Targeted Delivery of Methotrexate to Tumor Cells Using Biotin Functionalized Methotrexate-Human Serum Albumin Conjugated Nanoparticles

Systemic toxicity following cancer chemotherapy is an important concern. Targeted drug delivery systems could reduce the toxicity of anticancer drugs. Vitamins have been considered as targeting moieties in novel cancer treatment strategies. In this study, biotin was attached to nanoparticles of conjugated methotrexate-human serum albumin. Biotin functionalized methotrexate-human serum albumin with three different amounts of biotin attached to the nanoparticles were prepared. It was shown that the cytotoxicity of biotin functionalized nanoparticles on T47D and HeLa tumor cells was significantly higher than that of free methotrexate and non-functionalized nanoparticles.
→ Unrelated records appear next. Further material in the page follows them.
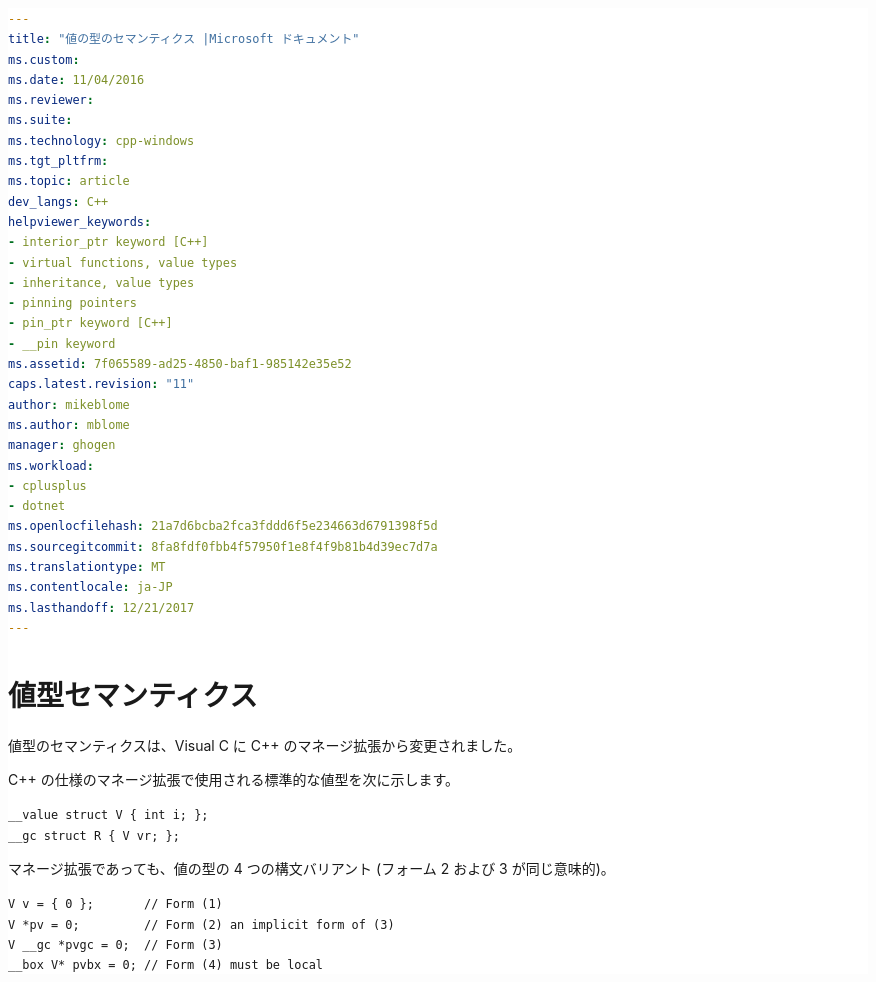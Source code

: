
 ```yaml
---
title: "値の型のセマンティクス |Microsoft ドキュメント"
ms.custom: 
ms.date: 11/04/2016
ms.reviewer: 
ms.suite: 
ms.technology: cpp-windows
ms.tgt_pltfrm: 
ms.topic: article
dev_langs: C++
helpviewer_keywords:
- interior_ptr keyword [C++]
- virtual functions, value types
- inheritance, value types
- pinning pointers
- pin_ptr keyword [C++]
- __pin keyword
ms.assetid: 7f065589-ad25-4850-baf1-985142e35e52
caps.latest.revision: "11"
author: mikeblome
ms.author: mblome
manager: ghogen
ms.workload:
- cplusplus
- dotnet
ms.openlocfilehash: 21a7d6bcba2fca3fddd6f5e234663d6791398f5d
ms.sourcegitcommit: 8fa8fdf0fbb4f57950f1e8f4f9b81b4d39ec7d7a
ms.translationtype: MT
ms.contentlocale: ja-JP
ms.lasthandoff: 12/21/2017
---
```

# <a name="value-type-semantics"></a>値型セマンティクス
値型のセマンティクスは、Visual C に C++ のマネージ拡張から変更されました。  
  
 C++ の仕様のマネージ拡張で使用される標準的な値型を次に示します。  
  
```  
__value struct V { int i; };  
__gc struct R { V vr; };  
```  
  
 マネージ拡張であっても、値の型の 4 つの構文バリアント (フォーム 2 および 3 が同じ意味的)。  
  
```  
V v = { 0 };       // Form (1)  
V *pv = 0;         // Form (2) an implicit form of (3)  
V __gc *pvgc = 0;  // Form (3)  
__box V* pvbx = 0; // Form (4) must be local   
```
The cytotoxicity of biotin functionalized nanoparticles further increased when the number of biotin molecules attached on the surface of nanoparticles increased. The uptake of FITC labeled biotin functionalized nanoparticles by T47D and HeLa cells measured by flow cytometry, was also higher than that of non-functionalized nanoparticles. It can be concluded that the biotin functionalized methotrexatehuman serum albumin conjugated nanoparticles could be used as a potent drug for specific delivery of methotrexate to tumors.